Biopharmaceutical company Rockwell Medical has announced completion of patient dosing in its second Phase III efficacy study, called CRUISE-2, for soluble ferric pyrophosphate (SFP), an investigational iron-delivery drug.
The CRUISE-2 is the final Phase III study for SFP, which has been developed to treat iron deficiency in chronic kidney disease patients receiving haemodialysis.
Rockwell Medical founder, chairman and CEO Rob Chioini said the completion of the CRUISE-2 Phase III study marks the closing of Phase III efficacy trials.
"We expect CRUISE-2 top-line results to confirm the positive CRUISE-1 results that were announced a couple weeks ago," Chioini said.

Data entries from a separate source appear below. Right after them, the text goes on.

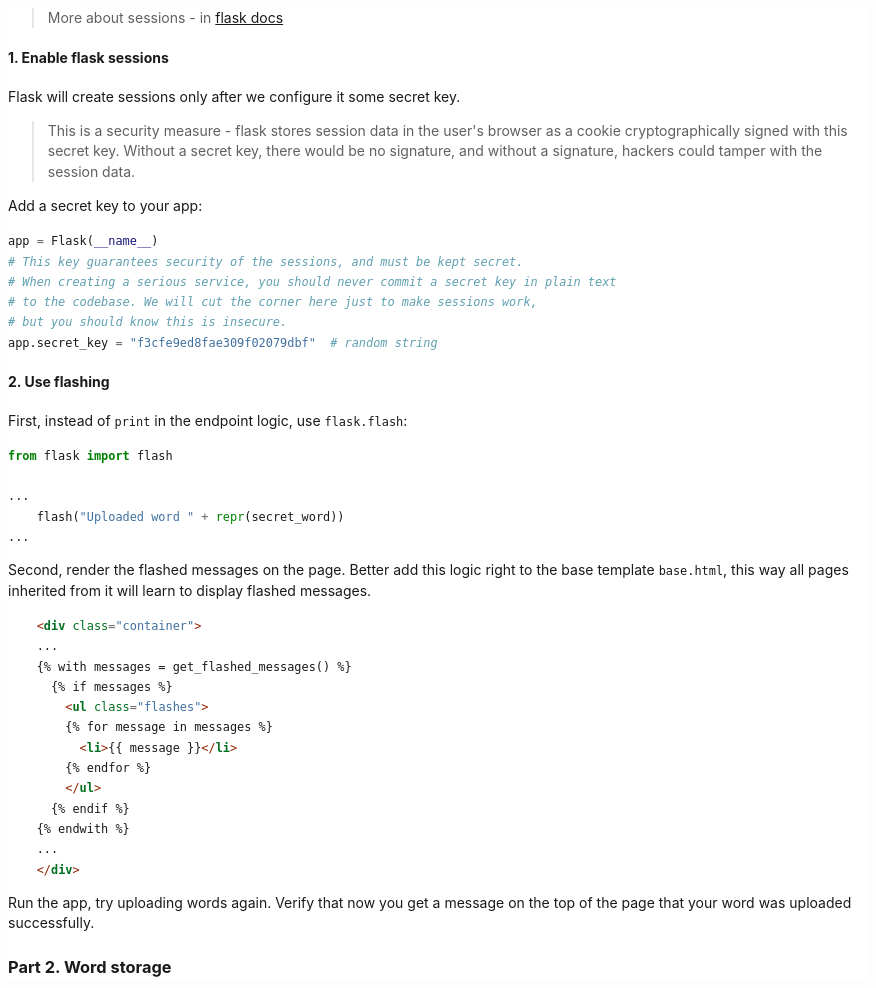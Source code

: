 > More about sessions - in [flask docs](https://flask.palletsprojects.com/en/2.2.x/api/#sessions)

#### 1. Enable flask sessions

Flask will create sessions only after we configure it some secret key.

> This is a security measure - flask stores session data in the user's browser as a cookie
cryptographically signed with this secret key. Without a secret key, there would be
no signature, and without a signature, hackers could tamper with the session data.

Add a secret key to your app:

```python
app = Flask(__name__)
# This key guarantees security of the sessions, and must be kept secret.
# When creating a serious service, you should never commit a secret key in plain text 
# to the codebase. We will cut the corner here just to make sessions work,
# but you should know this is insecure. 
app.secret_key = "f3cfe9ed8fae309f02079dbf"  # random string
```

#### 2. Use flashing

First, instead of `print` in the endpoint logic, use `flask.flash`:

```python
from flask import flash

...
    flash("Uploaded word " + repr(secret_word))
...
```

Second, render the flashed messages on the page. Better add this logic right to the base template `base.html`, this way all pages inherited from it will learn to display flashed messages.

```html
    <div class="container">
    ...
    {% with messages = get_flashed_messages() %}
      {% if messages %}
        <ul class="flashes">
        {% for message in messages %}
          <li>{{ message }}</li>
        {% endfor %}
        </ul>
      {% endif %}
    {% endwith %}
    ...
    </div>
```

Run the app, try uploading words again. Verify that now you get a message on the top of the page
that your word was uploaded successfully.

### Part 2. Word storage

The two Phase III studies, CRUISE-1 and CRUISE-2, are designed to demonstrate efficacy and safety of SFP-iron, delivered through dialysate, in adult CKD patients requiring haemodialysis.
In each of the prospective, placebo-controlled, multicentre studies, around 300 patients were enrolled and randomised equally between SFP and placebo groups for a 12-month treatment period.
The primary efficacy end-point of both the studies is the mean change in haemoglobin from baseline.
Rockwell Medical chief medical officer Dr Ray Pratt said: "SFP demonstrated a statistically significant difference in haemoglobin levels between patients receiving SFP and placebo in CRUISE-1, while showing a very clean safety profile, and we expect CRUISE-2 to do the same."
In CRUISE-1 Phase III efficacy study, SFP achieved the primary endpoint by demonstrating a statistically significant mean change in haemoglobin from baseline to end-of-treatment.
Key secondary endpoints such as maintenance of haemoglobin and reticulocyte haemoglobin, and increase in serum iron pre-to-post treatment without an increase in ferritin were also met.
The company expects top-line results from CRUISE-2 in September, and plans to submit new drug application around four to six months later.